Well, for today, I thought that I’d take a very quick look at one of the more basic rules for making fictional “worlds” seem more immersive and realistic. This is because I happened to see an absolutely perfect example of this rule in action fairly recently.
So, what is this particular rule? Well, the rule is that the language in your story or comic should reflect the area that it has developed in. Whilst your story or comic itself should obviously be written in your own native language, a lot of linguistic changes can be shown through things like expressions and idioms.
A good example of this can be seen in the ninth episode (“Civilization”) of the first season of “Star Trek: Enterprise”. In this particular episode, the crew of the Enterprise visit a long-lost human colony on another planet. For a variety of environmental reasons, the inhabitants of the planet have ended up living in a vast network of underground tunnels and caves.
Although these characters speak a slightly more basic version of English, their language has still evolved slightly to reflect the fact that they’ve lived underground for several generations.
For example, when they want to emphatically point out that something is untrue, they’ll use the word “shale” in pretty much the same way as we would use the expression “bullshit” and/or “bollocks”. The word is said with exactly the same tone and emphasis and it still somehow carries the same dramatic weight.
But, you might ask, why does this work so well? It works because it actually seems like an expression that the characters would have developed of their own accord. After all, shale is a fairly weak type of rock that is prone to breaking and splintering. So, in the context of spending your entire life around rocks, it makes sense that it would be used as a synonym for falsehood.

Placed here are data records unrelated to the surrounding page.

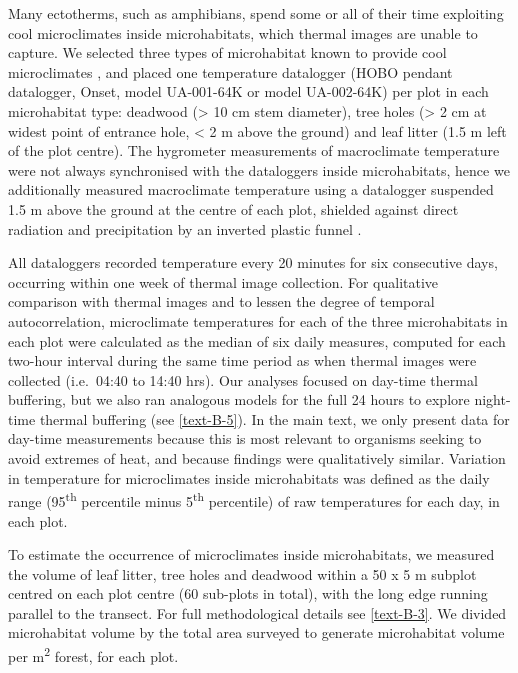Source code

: \documentclass[12pt,a4paper,]{report}
\theoremstyle{definition}
\theoremstyle{definition}
\theoremstyle{definition}
\theoremstyle{remark}
\begin{document}
Many ectotherms, such as amphibians, spend some or all of their time
exploiting cool microclimates inside microhabitats, which thermal images
are unable to capture. We selected three types of microhabitat known to
provide cool microclimates
\citep{scheffers_microhabitats_2014, scheffers_microhabitats_2014-1, gonzalez_del_pliego_thermally_2016},
and placed one temperature datalogger (HOBO pendant datalogger, Onset,
model UA-001-64K or model UA-002-64K) per plot in each microhabitat
type: deadwood (\textgreater{} 10 cm stem diameter), tree holes
(\textgreater{} 2 cm at widest point of entrance hole, \textless{} 2 m
above the ground) and leaf litter (1.5 m left of the plot centre). The
hygrometer measurements of macroclimate temperature were not always
synchronised with the dataloggers inside microhabitats, hence we
additionally measured macroclimate temperature using a datalogger
suspended 1.5 m above the ground at the centre of each plot, shielded
against direct radiation and precipitation by an inverted plastic funnel
\citep{shoo_potential_2010, scheffers_microhabitats_2014-1}.

All dataloggers recorded temperature every 20 minutes for six
consecutive days, occurring within one week of thermal image collection.
For qualitative comparison with thermal images and to lessen the degree
of temporal autocorrelation, microclimate temperatures for each of the
three microhabitats in each plot were calculated as the median of six
daily measures, computed for each two-hour interval during the same time
period as when thermal images were collected (i.e.~04:40 to 14:40 hrs).
Our analyses focused on day-time thermal buffering, but we also ran
analogous models for the full 24 hours to explore night-time thermal
buffering (see \autoref{text-B-5}). In the main text, we only present
data for day-time measurements because this is most relevant to
organisms seeking to avoid extremes of heat, and because findings were
qualitatively similar. Variation in temperature for microclimates inside
microhabitats was defined as the daily range (95\textsuperscript{th}
percentile minus 5\textsuperscript{th} percentile) of raw temperatures
for each day, in each plot.

To estimate the occurrence of microclimates inside microhabitats, we
measured the volume of leaf litter, tree holes and deadwood within a 50
x 5 m subplot centred on each plot centre (60 sub-plots in total), with
the long edge running parallel to the transect. For full methodological
details see \autoref{text-B-3}. We divided microhabitat volume by the
total area surveyed to generate microhabitat volume per
m\textsuperscript{2} forest, for each plot.
\end{document}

In other words, it’s a perfect example of language reflecting the world that the story is set in. With this one simple expression, the fact that these characters have lived in rocky caverns for their entire lives is emphasised to the viewer.
This mirrors how real languages develop. For example, the verb “to Google” didn’t exist twenty or thirty years ago. The only reason why it has entered the English language is because Google happens to be one of the most popular (if not the most popular) search engines in the present day. In the times before the web became popular and before Google was started, the verb “to Google” probably wouldn’t make sense.
So, when creating fictional worlds, it’s often a good idea to come up with expressions that have evolved from everyday life within the world you’ve created.